Black holes themselves are predicted by GR,I will not enter here in a polemic arguing against the certitude of existence of black holes [some observed well that in the case of all indirect evidence we have 'black holes hypothesis' is only one possible explanation],maybe black holes do exist.
However I'd argue that even if GR predicts somehow its own annihilation inside black holes [due to the predicted infinite curvature of spacetime at its center] this does not 'confirm' by itself this prediction.Only experiments can do that.Maybe the curvature is finite and the mathematical formulas still hold.Given that science is fallible we have the right to have doubts.Even in the case of provisional truth given by our succesfull [so far] scientific theories.
It's interesting to note that if this prediction is infirmed then the theory falls,it should be considered as falsified,still the mathematical model could work inside the black hole too!.If it is confirmed then the theory can be labeled at most as being incomplete.

metacristi
9th March 2003, 10:38 AM
Some might argue,rightly,that the vast majority of 'anomalies' do not contradict directly the predictions made by the theories of an accepted paradigm.But the simple fact that there are phenomena,certified by well conducted experiments,that resist at all attempts to be 'fitted' inside the accepted theories,made by the brightest minds in the scientific field,is a hint that a shift in paradigm is needed.

At limit quantum phenomena can be seen as 'anomalies' for GR.QM is known to be incompatible with GR indeed however no one reject it,the reason is that QM has many experimental 'confirmations'.
However in the case of other experiments that do not fit in the GR frame [not contradicting it directly] this is,usually,not valid:in the majority of cases the hypotheses proposed to explain them are,for the moment,'ad hoc' ones.Probably from here appears the rush to reject them as being 'junk science'.As I argued above,this is not a sufficient reason to rule them out as much as the results of the experiments are valid.

A good example here is the atomic theory as proposed by Dalton in the early 19-th century.At the beginning it was only an 'ad hoc' hypothesis that explained well some chemical reactions.It was needed a cumulation of different indirect experimental methods,very different ones,in order to be accepted as being scientific,ranging from the capacity to explain the brownian movement and the kinetical theory of gases till Rutherford's experiments,over an enough long period of time.Nothing forbids the repetition of this scenario,clearly claiming 'errors of procedure' or the existence of 'perturbations of unkonwn nature' is not a sufficient reason to apriori label 'ad hoc' hypotheses as being 'junk science'.

BillyJoe
9th March 2003, 02:36 PM
metachristi,

The following excerpt from the article by Robert Park.....

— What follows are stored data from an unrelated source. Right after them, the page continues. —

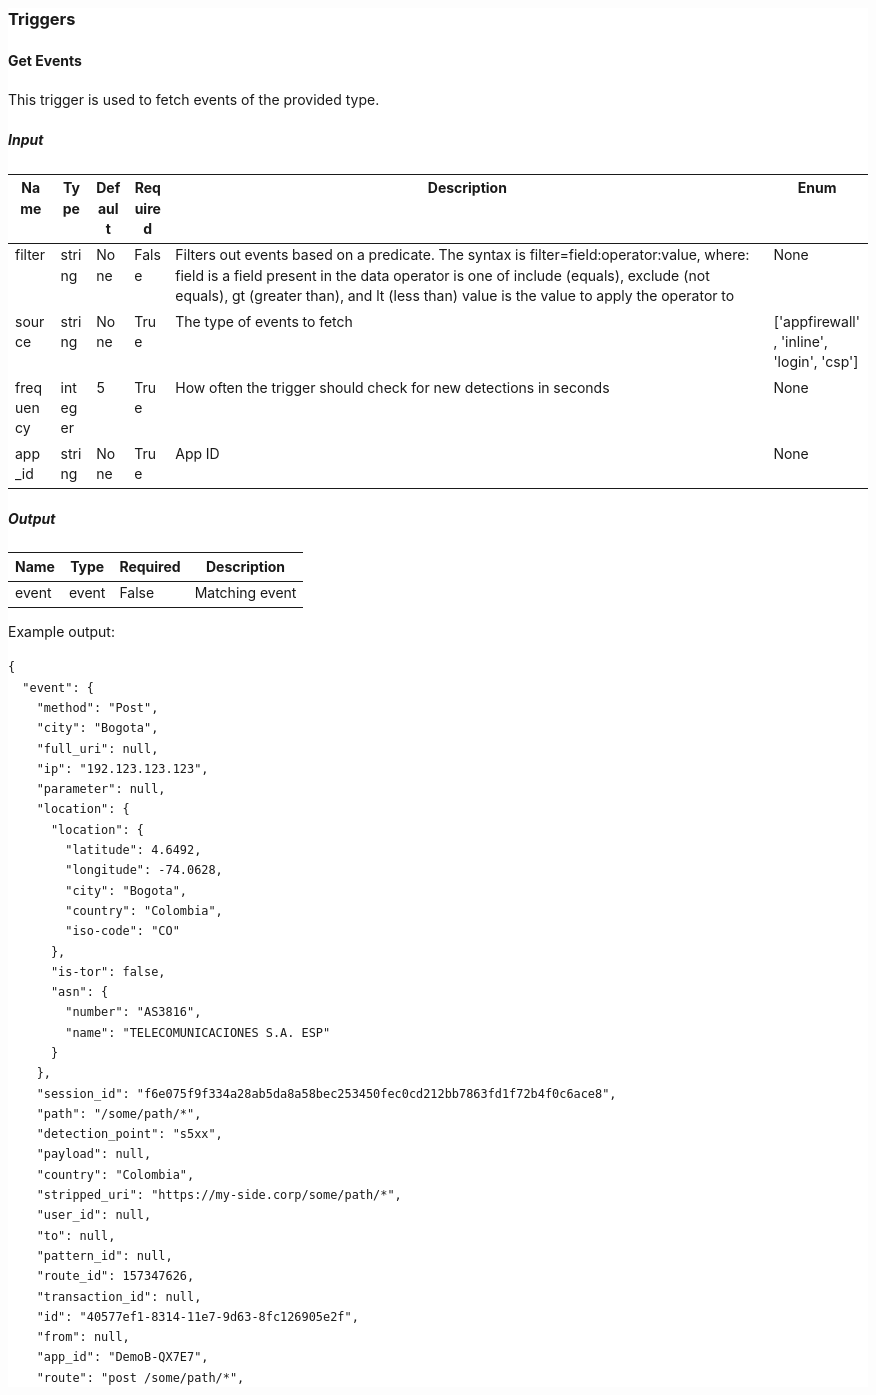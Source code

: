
 ```
```

### Triggers

#### Get Events

This trigger is used to fetch events of the provided type.

##### Input

|Name|Type|Default|Required|Description|Enum|
|----|----|-------|--------|-----------|----|
|filter|string|None|False|Filters out events based on a predicate. The syntax is filter=field:operator:value, where: field is a field present in the data operator is one of include (equals), exclude (not equals), gt (greater than), and lt (less than) value is the value to apply the operator to|None|
|source|string|None|True|The type of events to fetch|['appfirewall', 'inline', 'login', 'csp']|
|frequency|integer|5|True|How often the trigger should check for new detections in seconds|None|
|app_id|string|None|True|App ID|None|

##### Output

|Name|Type|Required|Description|
|----|----|--------|-----------|
|event|event|False|Matching event|

Example output:

```
{
  "event": {
    "method": "Post",
    "city": "Bogota",
    "full_uri": null,
    "ip": "192.123.123.123",
    "parameter": null,
    "location": {
      "location": {
        "latitude": 4.6492,
        "longitude": -74.0628,
        "city": "Bogota",
        "country": "Colombia",
        "iso-code": "CO"
      },
      "is-tor": false,
      "asn": {
        "number": "AS3816",
        "name": "TELECOMUNICACIONES S.A. ESP"
      }
    },
    "session_id": "f6e075f9f334a28ab5da8a58bec253450fec0cd212bb7863fd1f72b4f0c6ace8",
    "path": "/some/path/*",
    "detection_point": "s5xx",
    "payload": null,
    "country": "Colombia",
    "stripped_uri": "https://my-side.corp/some/path/*",
    "user_id": null,
    "to": null,
    "pattern_id": null,
    "route_id": 157347626,
    "transaction_id": null,
    "id": "40577ef1-8314-11e7-9d63-8fc126905e2f",
    "from": null,
    "app_id": "DemoB-QX7E7",
    "route": "post /some/path/*",
```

If we must change existing laws of nature or propose new laws to account for an observation, it is almost certainly wrong. .....is almost certainly correct.

New laws come along at best perhaps two or three times a century, not two or three times a year.
It is not a reason to reject a claim out of hand and Park is not saying that. All he is doing is giving us indicators of bogus science. The more of his seven indicators that apply in any one case the more likely it is bogus science. However, the seventh indicator (proposing new laws) is a particularly strong indicator.